=== SOURCE MATERIAL ===

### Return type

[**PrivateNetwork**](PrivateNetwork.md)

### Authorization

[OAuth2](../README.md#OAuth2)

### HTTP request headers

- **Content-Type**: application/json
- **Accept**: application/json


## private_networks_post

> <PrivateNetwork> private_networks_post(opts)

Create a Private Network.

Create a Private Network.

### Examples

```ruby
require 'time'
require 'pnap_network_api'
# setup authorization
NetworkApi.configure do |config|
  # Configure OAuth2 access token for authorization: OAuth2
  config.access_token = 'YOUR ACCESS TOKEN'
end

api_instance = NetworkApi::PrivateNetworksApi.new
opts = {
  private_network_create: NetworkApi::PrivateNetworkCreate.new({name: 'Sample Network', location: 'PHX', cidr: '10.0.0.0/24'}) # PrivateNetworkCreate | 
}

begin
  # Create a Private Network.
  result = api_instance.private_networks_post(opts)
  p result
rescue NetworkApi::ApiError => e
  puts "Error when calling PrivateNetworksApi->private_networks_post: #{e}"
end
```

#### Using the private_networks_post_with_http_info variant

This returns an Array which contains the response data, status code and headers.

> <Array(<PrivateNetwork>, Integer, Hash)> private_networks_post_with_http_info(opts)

===
=== SOURCE MATERIAL ===

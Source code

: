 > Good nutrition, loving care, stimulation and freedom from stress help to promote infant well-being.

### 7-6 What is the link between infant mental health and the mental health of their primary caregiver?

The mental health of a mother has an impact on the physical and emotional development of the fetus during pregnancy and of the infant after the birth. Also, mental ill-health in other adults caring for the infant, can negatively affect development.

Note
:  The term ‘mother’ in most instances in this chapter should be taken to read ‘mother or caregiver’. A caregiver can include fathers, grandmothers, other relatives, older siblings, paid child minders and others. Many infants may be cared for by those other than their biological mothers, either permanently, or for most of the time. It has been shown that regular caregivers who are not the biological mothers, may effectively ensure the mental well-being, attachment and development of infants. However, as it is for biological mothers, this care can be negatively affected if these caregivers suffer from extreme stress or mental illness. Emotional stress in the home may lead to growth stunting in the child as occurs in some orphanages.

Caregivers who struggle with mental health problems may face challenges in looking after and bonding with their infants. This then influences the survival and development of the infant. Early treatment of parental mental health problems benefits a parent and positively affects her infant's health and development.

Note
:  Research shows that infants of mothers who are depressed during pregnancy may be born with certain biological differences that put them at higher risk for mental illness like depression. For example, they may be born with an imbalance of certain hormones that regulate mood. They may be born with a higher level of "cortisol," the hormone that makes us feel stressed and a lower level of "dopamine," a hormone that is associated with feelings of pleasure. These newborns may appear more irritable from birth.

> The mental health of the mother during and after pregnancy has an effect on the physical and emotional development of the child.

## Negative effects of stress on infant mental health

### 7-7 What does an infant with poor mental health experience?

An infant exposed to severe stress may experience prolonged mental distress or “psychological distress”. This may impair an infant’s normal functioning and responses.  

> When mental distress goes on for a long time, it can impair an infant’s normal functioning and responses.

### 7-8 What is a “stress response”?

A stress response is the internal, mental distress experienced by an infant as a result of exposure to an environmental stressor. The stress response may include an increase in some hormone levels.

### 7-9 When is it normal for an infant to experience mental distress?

===

PROBLEM ▸ Among the records above, only the lines between the line holding "### Return type" and the line holding "Integer, Hash)> private_networks_post_with_http_info(opts)", inclusive, are to be output, exactly as written.

RESPONSE FOR THIS EXERCISE ▸
### Return type

[**PrivateNetwork**](PrivateNetwork.md)

### Authorization

[OAuth2](../README.md#OAuth2)

### HTTP request headers

- **Content-Type**: application/json
- **Accept**: application/json


## private_networks_post

> <PrivateNetwork> private_networks_post(opts)

Create a Private Network.

Create a Private Network.

### Examples

```ruby
require 'time'
require 'pnap_network_api'
# setup authorization
NetworkApi.configure do |config|
  # Configure OAuth2 access token for authorization: OAuth2
  config.access_token = 'YOUR ACCESS TOKEN'
end

api_instance = NetworkApi::PrivateNetworksApi.new
opts = {
  private_network_create: NetworkApi::PrivateNetworkCreate.new({name: 'Sample Network', location: 'PHX', cidr: '10.0.0.0/24'}) # PrivateNetworkCreate | 
}

begin
  # Create a Private Network.
  result = api_instance.private_networks_post(opts)
  p result
rescue NetworkApi::ApiError => e
  puts "Error when calling PrivateNetworksApi->private_networks_post: #{e}"
end
```

#### Using the private_networks_post_with_http_info variant

This returns an Array which contains the response data, status code and headers.

> <Array(<PrivateNetwork>, Integer, Hash)> private_networks_post_with_http_info(opts)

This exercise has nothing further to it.